With summer coming, it’s only a matter of time before the smells and tastes of barbecued foods dominate the neighborhood. But there’s a downside to grilling that can literally get under your skin. In a study appearing in Environmental Science & Technology, scientists report that skin is a more important pathway for uptake of cancer-causing compounds produced during barbecuing than inhalation. They also found that clothing cannot fully protect individuals from this exposure.
In the U.S., 70 percent of adults own a grill or a smoker, and more than half of them grill at least four times a month, according to the Barbecue Industry Association. But barbecuing produces large amounts of polycyclic aromatic hydrocarbons, or PAHs. These carcinogenic compounds can cause respiratory diseases and DNA mutations. Eating grilled foods is the most common source of PAHs arising from barbecuing.
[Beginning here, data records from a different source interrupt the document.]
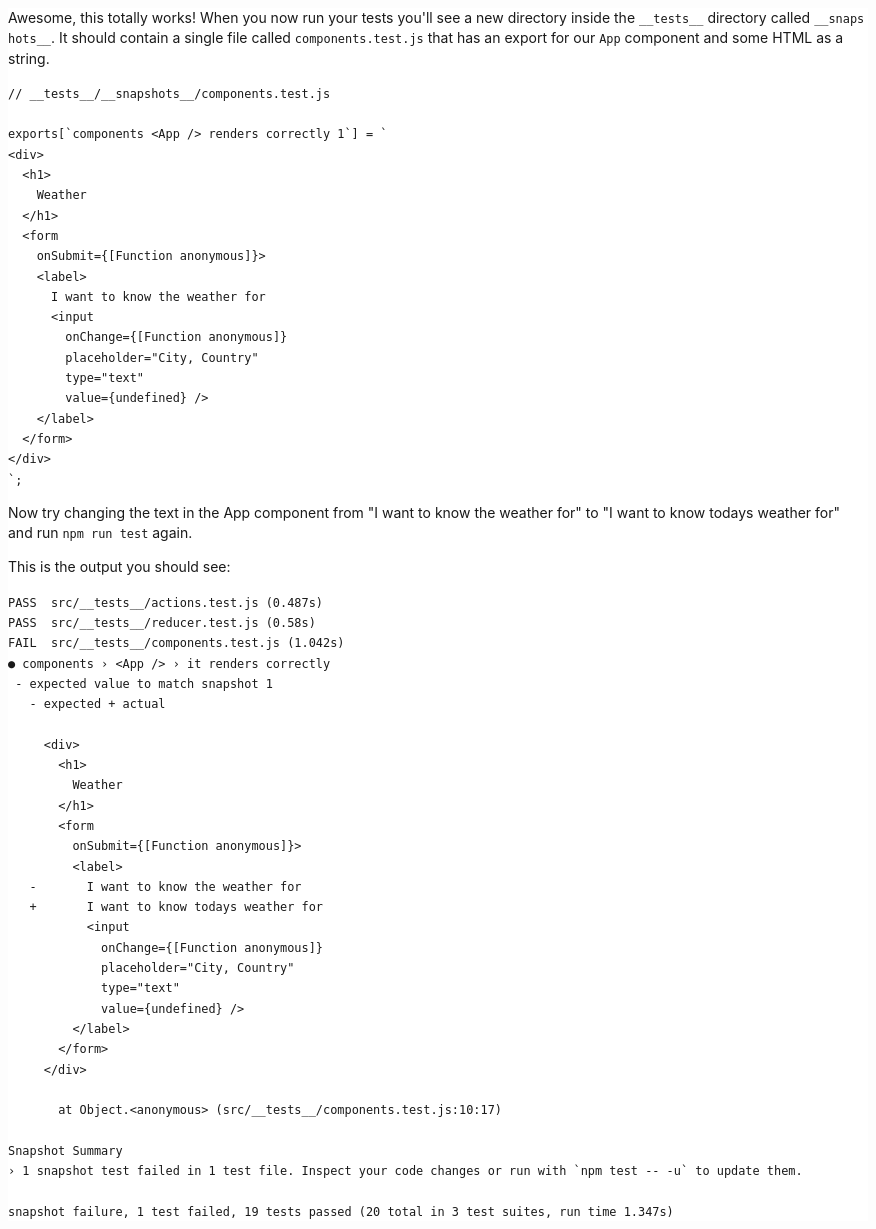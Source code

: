 Awesome, this totally works! When you now run your tests you'll see a new directory inside the `__tests__` directory called `__snapshots__`. It should contain a single file called `components.test.js` that has an export for our `App` component and some HTML as a string.

```JS
// __tests__/__snapshots__/components.test.js

exports[`components <App /> renders correctly 1`] = `
<div>
  <h1>
    Weather
  </h1>
  <form
    onSubmit={[Function anonymous]}>
    <label>
      I want to know the weather for
      <input
        onChange={[Function anonymous]}
        placeholder="City, Country"
        type="text"
        value={undefined} />
    </label>
  </form>
</div>
`;
```

Now try changing the text in the App component from "I want to know the weather for" to "I want to know todays weather for" and run `npm run test` again.

This is the output you should see:

```
PASS  src/__tests__/actions.test.js (0.487s)
PASS  src/__tests__/reducer.test.js (0.58s)
FAIL  src/__tests__/components.test.js (1.042s)
● components › <App /> › it renders correctly
 - expected value to match snapshot 1
   - expected + actual

     <div>
       <h1>
         Weather
       </h1>
       <form
         onSubmit={[Function anonymous]}>
         <label>
   -       I want to know the weather for
   +       I want to know todays weather for
           <input
             onChange={[Function anonymous]}
             placeholder="City, Country"
             type="text"
             value={undefined} />
         </label>
       </form>
     </div>

       at Object.<anonymous> (src/__tests__/components.test.js:10:17)

Snapshot Summary
› 1 snapshot test failed in 1 test file. Inspect your code changes or run with `npm test -- -u` to update them.

snapshot failure, 1 test failed, 19 tests passed (20 total in 3 test suites, run time 1.347s)
```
However, according to a previous study by Eddy Y. Zeng and colleagues, bystanders near barbecues were likely exposed to considerable amount of PAHs through skin exposure and inhalation, even if they didn’t eat the grilled foods. Building on that study, the team sought to more precisely quantify skin uptake of PAHs from barbecue fumes and particles.
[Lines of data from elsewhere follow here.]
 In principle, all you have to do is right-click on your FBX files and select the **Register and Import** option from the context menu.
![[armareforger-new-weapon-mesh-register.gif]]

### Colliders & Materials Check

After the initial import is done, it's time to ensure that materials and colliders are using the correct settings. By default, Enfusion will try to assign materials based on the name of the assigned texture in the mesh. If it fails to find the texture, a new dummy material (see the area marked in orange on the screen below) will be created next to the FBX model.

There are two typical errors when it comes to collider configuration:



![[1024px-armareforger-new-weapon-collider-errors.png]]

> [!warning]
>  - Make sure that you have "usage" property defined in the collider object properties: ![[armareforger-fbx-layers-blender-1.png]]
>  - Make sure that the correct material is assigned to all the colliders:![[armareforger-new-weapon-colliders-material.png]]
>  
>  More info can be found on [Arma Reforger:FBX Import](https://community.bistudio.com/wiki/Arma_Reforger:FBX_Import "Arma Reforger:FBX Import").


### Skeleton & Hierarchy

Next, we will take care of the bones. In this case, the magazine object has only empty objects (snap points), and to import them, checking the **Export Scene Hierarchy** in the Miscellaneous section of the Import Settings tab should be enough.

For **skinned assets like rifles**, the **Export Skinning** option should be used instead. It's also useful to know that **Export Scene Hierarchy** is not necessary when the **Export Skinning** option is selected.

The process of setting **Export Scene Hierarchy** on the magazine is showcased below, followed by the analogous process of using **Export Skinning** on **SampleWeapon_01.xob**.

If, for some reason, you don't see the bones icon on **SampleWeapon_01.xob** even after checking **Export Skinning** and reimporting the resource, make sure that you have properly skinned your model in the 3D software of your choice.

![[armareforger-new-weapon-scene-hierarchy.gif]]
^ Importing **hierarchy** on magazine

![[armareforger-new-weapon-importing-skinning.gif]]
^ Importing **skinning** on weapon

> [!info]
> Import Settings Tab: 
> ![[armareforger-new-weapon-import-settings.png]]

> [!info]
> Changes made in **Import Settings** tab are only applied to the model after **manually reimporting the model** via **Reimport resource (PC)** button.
The researchers divided volunteers into groups at an outdoor barbecue to provide them with varying degrees of exposure to the food and the smoke. After analyzing urine samples from the volunteers, the researchers concluded that, as expected, diet accounted for the largest amount of PAH exposure. However, the skin was the second-highest exposure route, followed by inhalation. They say oils in barbecue fumes likely enhance skin uptake of PAHs. The team also found that while clothes may reduce skin exposure to PAHs over the short term, once clothing is saturated with barbecue smoke, the skin can take in considerable amounts of PAHs from them. They suggest washing clothes soon after leaving a grilling area to reduce exposure.